Kuito, Bié. Cuidado para não apanhar uma tala, pois os populares juram a pés juntos que não há solução médica. A poção mágica está nos segredos dos deuses, só se sabe que é preparada com água e com algumas folhas. Depois o líquido é lançado no chão, muitas vezes à porta de casa do alvo de vingança. Se o visado, ou algum familiar que por azar esqueceu-se de algo em casa, meter a pata na poça (literalmente), i.e., apanhar a tala, pode ficar com a perna inflamada, às vezes provocando gangrena. Como o hospital não cura o que não tem explicação, as vítimas recorrem ao tratamento tradicional. Se não morre da doença, morre da cura.
Uíge, Província do Uíge. Januário comprou uma garrafa de vinho para ir bebendo aos finais do dia no hotel de três estrelas, onde estava hospedado durante uma missão pelo norte de Angola. Porém, todos os dias lamentava que não podia abrir a garrafa se não bebesse tudo de uma só vez. “Como assim?
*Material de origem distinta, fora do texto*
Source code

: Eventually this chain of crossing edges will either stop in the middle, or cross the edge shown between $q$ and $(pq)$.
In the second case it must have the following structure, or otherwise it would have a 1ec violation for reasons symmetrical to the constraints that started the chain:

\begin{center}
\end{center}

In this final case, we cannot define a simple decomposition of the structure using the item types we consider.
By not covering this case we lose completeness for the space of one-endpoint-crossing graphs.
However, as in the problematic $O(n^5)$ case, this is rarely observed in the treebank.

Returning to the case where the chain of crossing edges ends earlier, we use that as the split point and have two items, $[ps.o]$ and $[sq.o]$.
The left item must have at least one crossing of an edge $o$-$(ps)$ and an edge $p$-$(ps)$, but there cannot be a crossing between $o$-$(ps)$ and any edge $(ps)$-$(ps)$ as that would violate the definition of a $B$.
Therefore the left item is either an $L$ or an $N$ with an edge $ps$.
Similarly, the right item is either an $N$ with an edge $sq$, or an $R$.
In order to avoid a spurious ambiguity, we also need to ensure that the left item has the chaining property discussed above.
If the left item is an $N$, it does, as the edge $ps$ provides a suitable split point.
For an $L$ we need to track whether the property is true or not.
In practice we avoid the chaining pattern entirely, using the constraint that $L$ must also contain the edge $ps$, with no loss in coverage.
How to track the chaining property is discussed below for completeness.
Não podes beber um pouco e deixar no quarto até ao dia seguinte?”, perguntava eu na minha inocência. “Claro que não! E deixá-la aberta no frigorífico? E se me envenenam?”, murmurava, não fosse as paredes terem ouvidos. “Mas por que razão iriam fazer mal a um desconhecido?”, insisti. “Por inveja. Nunca se sabe.” Pois, nunca fiando.
Um destes dias, li numa notícia que nove dos 13 embondeiros mais velhos em África, com cerca de dois mil anos, morreram na última década. Apesar de não estar ainda provada a causa da morte, investigadores apontam para as alterações climáticas. Januário diria que é feitiço. Eu cá não acredito em feitiços, mas que existem, existem.
*mam·bo
[Angola, Informal] Coisa (ex.: não curto esse mambo; temos de fazer uns mambos juntos).
[Angola, Informal] Problema (ex.: qual é o mambo?).